Acute T. cruzi infection

Incubation period – The incubation period following vector-borne exposure is one to two weeks, after which the acute phase of Chagas disease begins. In transfusion- and transplant-associated cases, the incubation period may be as long as four months. (See 'Clinical manifestations' above.)

Clinical manifestations – The acute phase of T. cruzi infection lasts 8 to 12 weeks. Most patients with acute T. cruzi infection have nonspecific symptoms (such as malaise, fever, and anorexia) or are asymptomatic, so do not come to clinical attention. In a minority of patients, acute infection may be associated with inflammation and swelling at the site of inoculation; when the inoculation site is the conjunctiva, the patient may develop characteristic painless swelling of the eyelids, known as Romaña's sign (picture 1). Severe acute disease occurs in less than 1 percent of patients; manifestations may include acute myocarditis, pericardial effusion, and/or meningoencephalitis. (See 'Clinical manifestations' above.)

Diagnosis

-When to suspect acute infection – Acute Chagas disease should be suspected in individuals who live or have recently spent significant periods of time in areas of Latin America with vector-borne transmission, especially those who lived in houses with adobe walls and/or thatched roofs. However, T. cruzi infection is rarely detected during the acute phase. (See 'Diagnosis' above.)

-Diagnostic tests – In acute T. cruzi infection, the level of parasitemia is high; motile trypomastigotes can be detected by microscopy of fresh preparations of anticoagulated blood or buffy coat (picture 2). Polymerase chain reaction (PCR) assays generally demonstrate positive results days to weeks before circulating trypomastigotes are detectable on peripheral blood smears. (See 'Diagnosis' above.)

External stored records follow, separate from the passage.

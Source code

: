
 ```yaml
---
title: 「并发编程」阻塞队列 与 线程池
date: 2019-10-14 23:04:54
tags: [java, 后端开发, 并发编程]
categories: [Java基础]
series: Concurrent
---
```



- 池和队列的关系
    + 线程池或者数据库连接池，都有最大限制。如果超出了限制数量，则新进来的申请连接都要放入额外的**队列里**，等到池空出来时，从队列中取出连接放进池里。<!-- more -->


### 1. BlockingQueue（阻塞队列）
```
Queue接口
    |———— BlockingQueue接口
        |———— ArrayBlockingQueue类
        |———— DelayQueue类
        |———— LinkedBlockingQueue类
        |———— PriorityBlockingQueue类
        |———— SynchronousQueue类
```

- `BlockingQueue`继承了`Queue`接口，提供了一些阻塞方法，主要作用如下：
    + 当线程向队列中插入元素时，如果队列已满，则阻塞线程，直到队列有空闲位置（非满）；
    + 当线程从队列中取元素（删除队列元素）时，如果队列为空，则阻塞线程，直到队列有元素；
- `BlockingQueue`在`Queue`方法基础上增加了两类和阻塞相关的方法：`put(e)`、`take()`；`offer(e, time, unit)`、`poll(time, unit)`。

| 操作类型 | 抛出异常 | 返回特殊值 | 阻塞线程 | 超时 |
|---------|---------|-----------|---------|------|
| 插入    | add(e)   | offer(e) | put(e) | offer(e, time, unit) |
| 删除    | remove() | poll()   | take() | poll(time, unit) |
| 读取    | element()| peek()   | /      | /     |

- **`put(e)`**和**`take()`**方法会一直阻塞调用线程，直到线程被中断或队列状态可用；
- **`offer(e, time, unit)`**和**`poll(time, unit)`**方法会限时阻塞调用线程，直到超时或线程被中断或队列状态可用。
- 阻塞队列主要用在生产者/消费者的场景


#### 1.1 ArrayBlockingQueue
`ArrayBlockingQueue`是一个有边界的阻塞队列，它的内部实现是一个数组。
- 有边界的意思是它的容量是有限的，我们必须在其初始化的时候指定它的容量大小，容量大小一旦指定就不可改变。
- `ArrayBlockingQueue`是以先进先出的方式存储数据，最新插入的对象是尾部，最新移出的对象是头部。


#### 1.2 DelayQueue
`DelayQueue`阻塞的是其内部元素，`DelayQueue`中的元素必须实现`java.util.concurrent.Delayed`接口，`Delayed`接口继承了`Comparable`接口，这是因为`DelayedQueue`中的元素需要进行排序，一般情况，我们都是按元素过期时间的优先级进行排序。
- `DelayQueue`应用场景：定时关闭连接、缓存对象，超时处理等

Congenital T. cruzi infection –

Clinical manifestations – Most congenital Chagas infections are asymptomatic or cause nonspecific signs. Low birthweight (<2500 g), anemia, and hepatosplenomegaly are significantly more frequent among infants with congenital Chagas infection than uninfected infants. In a small proportion of patients, congenital infection causes severe morbidity, including meningoencephalitis, and/or respiratory insufficiency. (See 'Congenital Chagas disease' above.)

Diagnosis

-When to suspect congenital infection – Congenital Chagas infection should be suspected in children born to women who have lived or spent significant periods of time in areas of Latin America with vector-borne transmission.

-Diagnostic tests – Polymerase chain reaction is used increasingly for early diagnosis of congenital Chagas disease in Latin American cities and is the method of choice in industrialized countries. The traditional technique for diagnosis of congenital T. cruzi infection consists of microscopic examination of the buffy coat layer of fresh cord or neonatal blood following centrifugation. For infants not diagnosed at birth, conventional immunoglobulin (Ig)G serology is recommended after nine months of age, when transferred maternal antibody has disappeared. (See 'Diagnosis' above.)

Management – We recommend antitrypanosomal therapy for all patients with acute or congenital T. cruzi infection (Grade 1A). Antitrypanosomal drugs include benznidazole and nifurtimox; in general, benznidazole is better tolerated so is favored as the first-line treatment for Chagas disease. Dosing and adverse effects are outlined in the tables (table 1 and table 2). Issues related to antitrypanosomal drugs are discussed further separately. (See 'Management of acute and congenital T. cruzi infection' above and "Chagas disease: Antitrypanosomal drug therapy".)